**Task description**
Search the material for "gestelde" and copy each line in which it is found.

**Records to use**
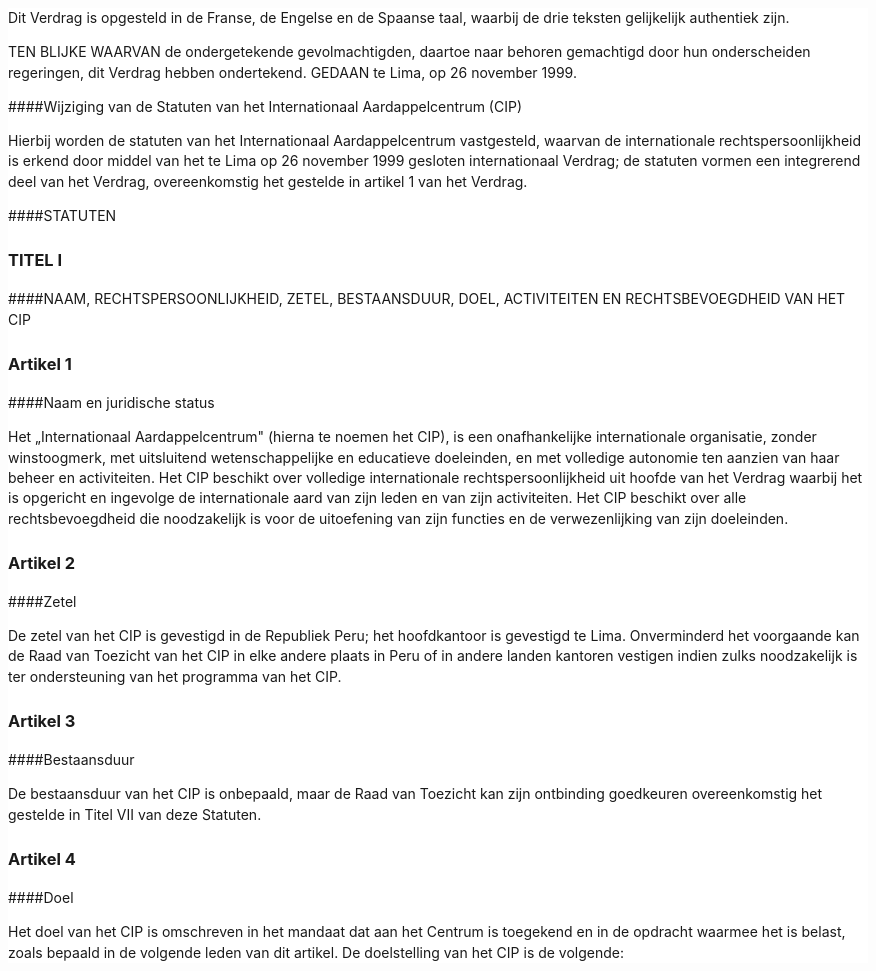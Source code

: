 Dit Verdrag is opgesteld in de Franse, de Engelse en de Spaanse taal, waarbij de drie teksten gelijkelijk authentiek zijn.  

TEN BLIJKE WAARVAN de ondergetekende gevolmachtigden, daartoe naar behoren gemachtigd door hun onderscheiden regeringen, dit Verdrag hebben ondertekend. GEDAAN te Lima, op 26 november 1999.  

####Wijziging van de Statuten van het Internationaal Aardappelcentrum (CIP)

Hierbij worden de statuten van het Internationaal Aardappelcentrum vastgesteld, waarvan de internationale rechtspersoonlijkheid is erkend door middel van het te Lima op 26 november 1999 gesloten internationaal Verdrag; de statuten vormen een integrerend deel van het Verdrag, overeenkomstig het gestelde in artikel 1 van het Verdrag.     

####STATUTEN

### TITEL  I  

####NAAM, RECHTSPERSOONLIJKHEID, ZETEL, BESTAANSDUUR, DOEL, ACTIVITEITEN EN RECHTSBEVOEGDHEID VAN HET CIP

### Artikel  1  

####Naam en juridische status

Het „Internationaal Aardappelcentrum" (hierna te noemen het CIP), is een onafhankelijke internationale organisatie, zonder winstoogmerk, met uitsluitend wetenschappelijke en educatieve doeleinden, en met volledige autonomie ten aanzien van haar beheer en activiteiten. Het CIP beschikt over volledige internationale rechtspersoonlijkheid uit hoofde van het Verdrag waarbij het is opgericht en ingevolge de internationale aard van zijn leden en van zijn activiteiten. Het CIP beschikt over alle rechtsbevoegdheid die noodzakelijk is voor de uitoefening van zijn functies en de verwezenlijking van zijn doeleinden.  

### Artikel  2  

####Zetel

De zetel van het CIP is gevestigd in de Republiek Peru; het hoofdkantoor is gevestigd te Lima. Onverminderd het voorgaande kan de Raad van Toezicht van het CIP in elke andere plaats in Peru of in andere landen kantoren vestigen indien zulks noodzakelijk is ter ondersteuning van het programma van het CIP.  

### Artikel  3  

####Bestaansduur

De bestaansduur van het CIP is onbepaald, maar de Raad van Toezicht kan zijn ontbinding goedkeuren overeenkomstig het gestelde in Titel VII van deze Statuten.  

### Artikel  4  

####Doel

Het doel van het CIP is omschreven in het mandaat dat aan het Centrum is toegekend en in de opdracht waarmee het is belast, zoals bepaald in de volgende leden van dit artikel. De doelstelling van het CIP is de volgende:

**Response for this exercise**
Hierbij worden de statuten van het Internationaal Aardappelcentrum vastgesteld, waarvan de internationale rechtspersoonlijkheid is erkend door middel van het te Lima op 26 november 1999 gesloten internationaal Verdrag; de statuten vormen een integrerend deel van het Verdrag, overeenkomstig het gestelde in artikel 1 van het Verdrag.     
De bestaansduur van het CIP is onbepaald, maar de Raad van Toezicht kan zijn ontbinding goedkeuren overeenkomstig het gestelde in Titel VII van deze Statuten.  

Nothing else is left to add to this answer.